My Examiner column:
Apologists for the Sarbanes-Oxley Act claim that its corporate governance reforms benefit the American economy in a number of ways, including restored investor confidence in the integrity of the capital markets, enhanced corporate disclosures and reduced incentives for corporate management to manipulate stock prices. Unfortunately, these benefits are both intangible and resistant to measurement.
While we thus don’t know whether SOX in fact benefits the economy, we do know that it has imposed a much higher regulatory burden on U.S. public corporations than the law’s sponsors ever imagined. According to The Wall Street Journal, for example, publicly traded U.S. corporations routinely report that their audit costs have gone up as much as 30 percent, or even more, due to the tougher audit and accounting standards imposed by SOX.
The chief regulatory culprit is SOX section 404, which requires both management and the company’s outside auditors to annually assess the firm’s internal controls over financial disclosures. The Securities and Exchange Commission initially estimated that section 404 compliance would require only 383 staff hours per company per year.
According to a Financial Executives International survey of 321 companies, however, firms with greater than $5 billion in revenues spend an average of $4.7 million per year to comply with section 404.
The survey also projected expenditures of 35,000 staff hours — almost 100 times the SEC’s estimate. Finally, the survey estimated that firms will spend $1.3 million on external consultants and software and an extra $1.5 million (a jump of 35 percent) in audit fees.
To be sure, some of these costs were one-time expenses incurred to bring firms’ internal controls up to snuff. Yet, many other SOX compliance costs recur year after year. For example, the internal control process required by section 404 relies heavily on ongoing documentation. As a result, firms must constantly ensure that they are creating the requisite papertrail.
In addition, other ongoing expenses imposed by SOX include legal fees, premium increases in directors and officers insurance policies, and higher director fees to attract qualified independent directors to serve on boards of directors.
These costs are disproportionately borne by smaller public firms. A study by three University of Georgia economists, for example, found that post-SOX director compensation increases have been much higher at small firms. For small firms operating on thin margins, these and related SOX compliance costs can actually make the difference between profitability and losing money.
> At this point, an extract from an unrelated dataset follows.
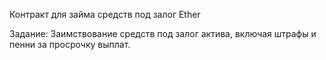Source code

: Контракт для займа средств под залог Ether

Задание:
    Заимствование средств под залог актива, включая штрафы и пенни за просрочку выплат.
As a result, SOX has substantially distorted corporate financing decisions. On the one hand, SOX has discouraged privately held corporations from going public. As law professor Larry Ribstein observed on his blog, ideoblog.com, startup "companies are opting for financing from private-equity firms," rather than using an initial public offering to raise money from the capital markets.
In the long run, or perhaps the not-so-long run, this barrier to the public capital markets may have a very negative effect on the economy, according to Ribstein: "Since going public is an important venture capital exit strategy, partially closing the exit could impede startup financing and therefore make it harder to get ideas off the ground." Conversely, Ribstein notes, this is also a good deal of evidence that SOX is causing firms to go private.
Unfortunately, a recent study by former SEC Chief Economist Ken Lehn identified a new and very troubling consequence of SOX. Lehn’s study tested the proposition that SOX has a chilling effect on risk taking by managers.
Using a large sample of U.S. and U.K. companies, Lehn and his co-authors found that relative to U.K. firms, U.S. public corporations have significantly reduced their research and development and capital expenditures, while significantly increasingtheir cash holdings, since SOX. As a result, the equity of U.S. companies has become significantly less risky vis-à-vis U.K. companies since SOX.
Finally, they found that the likelihood that an IPO was conducted in the U.K. increased significantly after SOX and that this effect was especially high for firms in high research and development industries. Taken together, Lehn and his colleagues concluded, "the results support the view that SOX has had a chilling effect on risk taking by publicly traded U.S. corporations."
We usually think of a risk as a bad thing, but for investors it is the absence of risk that is a problem. Risk and return go hand in hand. The more risk you’re willing to take, the higher your return. This is why returns on shares are typically higher than returns on corporate bonds.
As the company’s residual claimants, shareholders stand last in line. They don’t get paid until all other claimants have been paid. Because shareholders get everything left over, however, their upside is unlimited. For the company to generate such returns for the shareholders, however, it has to take risks. If SOX is deterring managers from taking risks, it’s going to reduce returns to investors.
It’s a very odd result for a statute that claims to be all about investor protection.